• Extracted data:
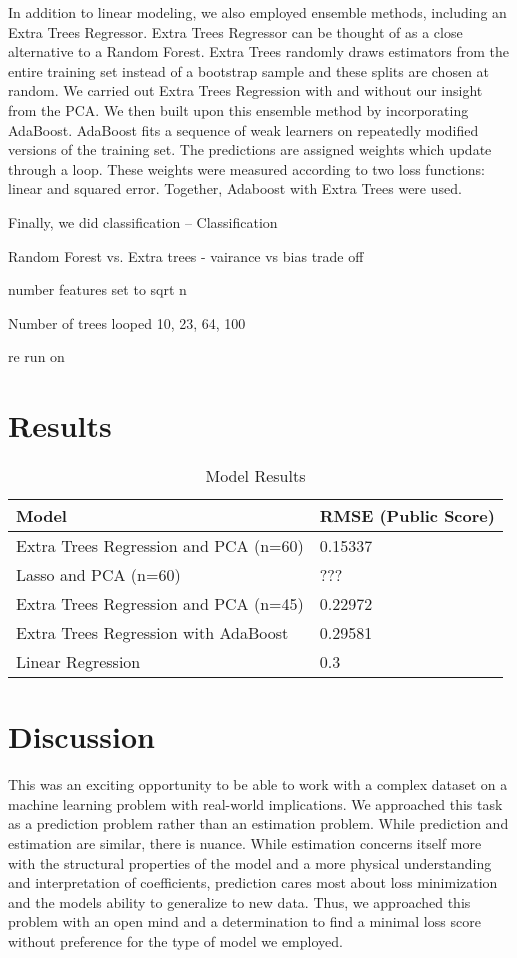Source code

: \documentclass[11pt, oneside]{article}   	%
\begin{document}
In addition to linear modeling, we also employed ensemble methods, including an Extra Trees Regressor. Extra Trees Regressor can be thought of as a close alternative to a Random Forest. Extra Trees randomly draws estimators from the entire training set instead of a bootstrap sample and these splits are chosen at random. We carried out Extra Trees Regression with and without our insight from the PCA. We then built upon this ensemble method by incorporating AdaBoost. AdaBoost fits a sequence of weak learners on repeatedly modified versions of the training set. The predictions are assigned weights which update through a loop. These weights were measured according to two loss functions: linear and squared error. Together, Adaboost with Extra Trees were used.

Finally, we did classification --
Classification

Random Forest vs. Extra trees - vairance vs bias trade off

number features set to sqrt n 

Number of trees looped 10, 23, 64, 100

re run on 

\section{Results}

\begin{table}[]
\centering

\label{my-label}
\begin{tabular}{@{}ll@{}}
\toprule
\textbf{Model} & \textbf{RMSE (Public Score)} \\ \midrule
Extra Trees Regression and PCA (n=60)  & 0.15337  \\
Lasso and PCA (n=60)  & ???  \\
Extra Trees Regression and PCA (n=45)   & 0.22972  \\
Extra Trees Regression with AdaBoost  & 0.29581  \\
Linear Regression & 0.3  \\ \bottomrule
\end{tabular}
\caption{Model Results}
\end{table}

\section{Discussion}
This was an exciting opportunity to be able to work with a complex dataset on a machine learning problem with real-world implications. We approached this task as a prediction problem rather than an estimation problem. While prediction and estimation are similar, there is nuance. While estimation concerns itself more with the structural properties of the model and a more physical understanding and interpretation of coefficients, prediction cares most about loss minimization and the models ability to generalize to new data. Thus, we approached this problem with an open mind and a determination to find a minimal loss score without preference for the type of model we employed. 
\end{document}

• Problem details: Everything above except the pictures needs to be reproduced exactly.

• Exercise answer:
Source code

: \documentclass[11pt, oneside]{article}   	%
\begin{document}
In addition to linear modeling, we also employed ensemble methods, including an Extra Trees Regressor. Extra Trees Regressor can be thought of as a close alternative to a Random Forest. Extra Trees randomly draws estimators from the entire training set instead of a bootstrap sample and these splits are chosen at random. We carried out Extra Trees Regression with and without our insight from the PCA. We then built upon this ensemble method by incorporating AdaBoost. AdaBoost fits a sequence of weak learners on repeatedly modified versions of the training set. The predictions are assigned weights which update through a loop. These weights were measured according to two loss functions: linear and squared error. Together, Adaboost with Extra Trees were used.

Finally, we did classification --
Classification

Random Forest vs. Extra trees - vairance vs bias trade off

number features set to sqrt n 

Number of trees looped 10, 23, 64, 100

re run on 

\section{Results}

\begin{table}[]
\centering

\label{my-label}
\begin{tabular}{@{}ll@{}}
\toprule
\textbf{Model} & \textbf{RMSE (Public Score)} \\ \midrule
Extra Trees Regression and PCA (n=60)  & 0.15337  \\
Lasso and PCA (n=60)  & ???  \\
Extra Trees Regression and PCA (n=45)   & 0.22972  \\
Extra Trees Regression with AdaBoost  & 0.29581  \\
Linear Regression & 0.3  \\ \bottomrule
\end{tabular}
\caption{Model Results}
\end{table}

\section{Discussion}
This was an exciting opportunity to be able to work with a complex dataset on a machine learning problem with real-world implications. We approached this task as a prediction problem rather than an estimation problem. While prediction and estimation are similar, there is nuance. While estimation concerns itself more with the structural properties of the model and a more physical understanding and interpretation of coefficients, prediction cares most about loss minimization and the models ability to generalize to new data. Thus, we approached this problem with an open mind and a determination to find a minimal loss score without preference for the type of model we employed. 
\end{document}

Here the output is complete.